In DistMult, every relation r is represented by a diagonal matrix \(M_r \in \mathbb{R}^{d \times d}\) and a triple is scored as \(f(s, r, o) = e_s^T M_r e_o\).

In our implementation, the subject embedding, relation embedding and all entity embeddings are given as the forward(...) input. Then, we compute the score logits for all entity nodes using multi-class loss such as BCELoss() or the predition scores of positive/negative examples using pairwise Loss Function such as SoftplusLoss() and SigmoidLoss(). More details about the KG completion loss please refer to graph4nlp.loss.KGLoss.

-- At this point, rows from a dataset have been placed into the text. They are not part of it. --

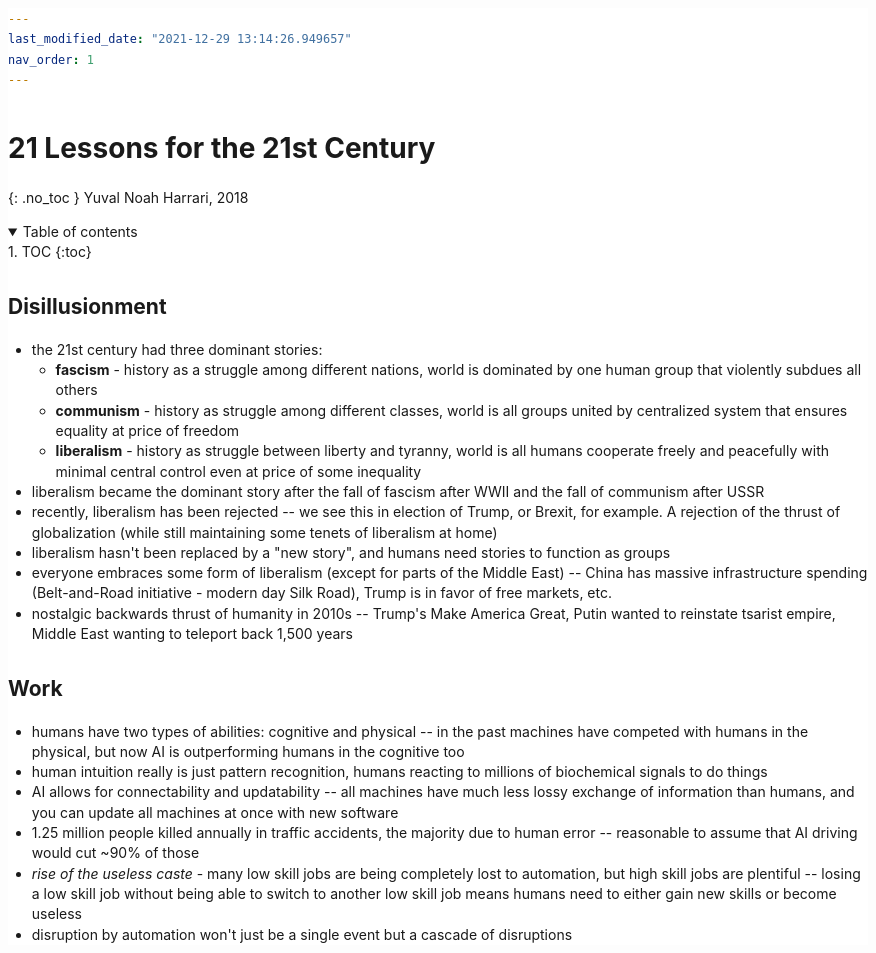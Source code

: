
 ```yaml
---
last_modified_date: "2021-12-29 13:14:26.949657"
nav_order: 1
---
```


# 21 Lessons for the 21st Century
{: .no_toc }
Yuval Noah Harrari, 2018

<details open markdown="block">
  <summary>
    Table of contents
  </summary>
1. TOC
{:toc}
</details>


## Disillusionment
- the 21st century had three dominant stories:
  - **fascism** - history as a struggle among different nations, world is dominated by one human group that violently subdues all others
  - **communism** - history as struggle among different classes, world is all groups united by centralized system that ensures equality at price of freedom
  - **liberalism** - history as struggle between liberty and tyranny, world is all humans cooperate freely and peacefully with minimal central control even at price of some inequality
- liberalism became the dominant story after the fall of fascism after WWII and the fall of communism after USSR
- recently, liberalism has been rejected -- we see this in election of Trump, or Brexit, for example. A rejection of the thrust of globalization (while still maintaining some tenets of liberalism at home)
- liberalism hasn't been replaced by a "new story", and humans need stories to function as groups
- everyone embraces some form of liberalism (except for parts of the Middle East) -- China has massive infrastructure spending (Belt-and-Road initiative - modern day Silk Road), Trump is in favor of free markets, etc.
- nostalgic backwards thrust of humanity in 2010s -- Trump's Make America Great, Putin wanted to reinstate tsarist empire, Middle East wanting to teleport back 1,500 years

## Work
- humans have two types of abilities: cognitive and physical -- in the past machines have competed with humans in the physical, but now AI is outperforming humans in the cognitive too
- human intuition really is just pattern recognition, humans reacting to millions of biochemical signals to do things
- AI allows for connectability and updatability -- all machines have much less lossy exchange of information than humans, and you can update all machines at once with new software
- 1.25 million people killed annually in traffic accidents, the majority due to human error -- reasonable to assume that AI driving would cut ~90% of those
- *rise of the useless caste* - many low skill jobs are being completely lost to automation, but high skill jobs are plentiful -- losing a low skill job without being able to switch to another low skill job means humans need to either gain new skills or become useless
- disruption by automation won't just be a single event but a cascade of disruptions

class DistMult(KGCompletionBase):

    def __init__(self,
                 input_dropout=0.0,
                 loss_name='BCELoss'):
        super(DistMult, self).__init__()
        self.loss_name = loss_name
        self.classifier = DistMultLayer(input_dropout, loss_name)

    def forward(self, input_graph: GraphData, e1_emb, rel_emb, all_node_emb, multi_label=None):

        if multi_label is None:
            input_graph.graph_attributes['logits'] = self.classifier(e1_emb,
                                                                     rel_emb,
                                                                     all_node_emb)  # [B, N]
        else:
            input_graph.graph_attributes['logits'], input_graph.graph_attributes['p_score'], \
            input_graph.graph_attributes['n_score'] = self.classifier(e1_emb,
                                                                      rel_emb,
                                                                      all_node_emb,
                                                                      multi_label)
            # input_graph.graph_attributes['p_score']: [L_p]
            # input_graph.graph_attributes['n_score']: [L_n]
            # L_p + L_n == B * N

        return input_graph


class DistMultLayer(KGCompletionLayerBase):
    def __init__(self,
                 input_dropout=0.0,
                 loss_name='BCELoss'):
        super(DistMultLayer, self).__init__()
        self.inp_drop = nn.Dropout(input_dropout)
        self.loss_name = loss_name

    def forward(self,
                e1_emb,
                rel_emb,
                all_node_emb,
                multi_label=None):

        # dropout
        e1_emb = self.inp_drop(e1_emb)
        rel_emb = self.inp_drop(rel_emb)

        logits = torch.mm(e1_emb * rel_emb,
                          all_node_emb.weight.transpose(1, 0))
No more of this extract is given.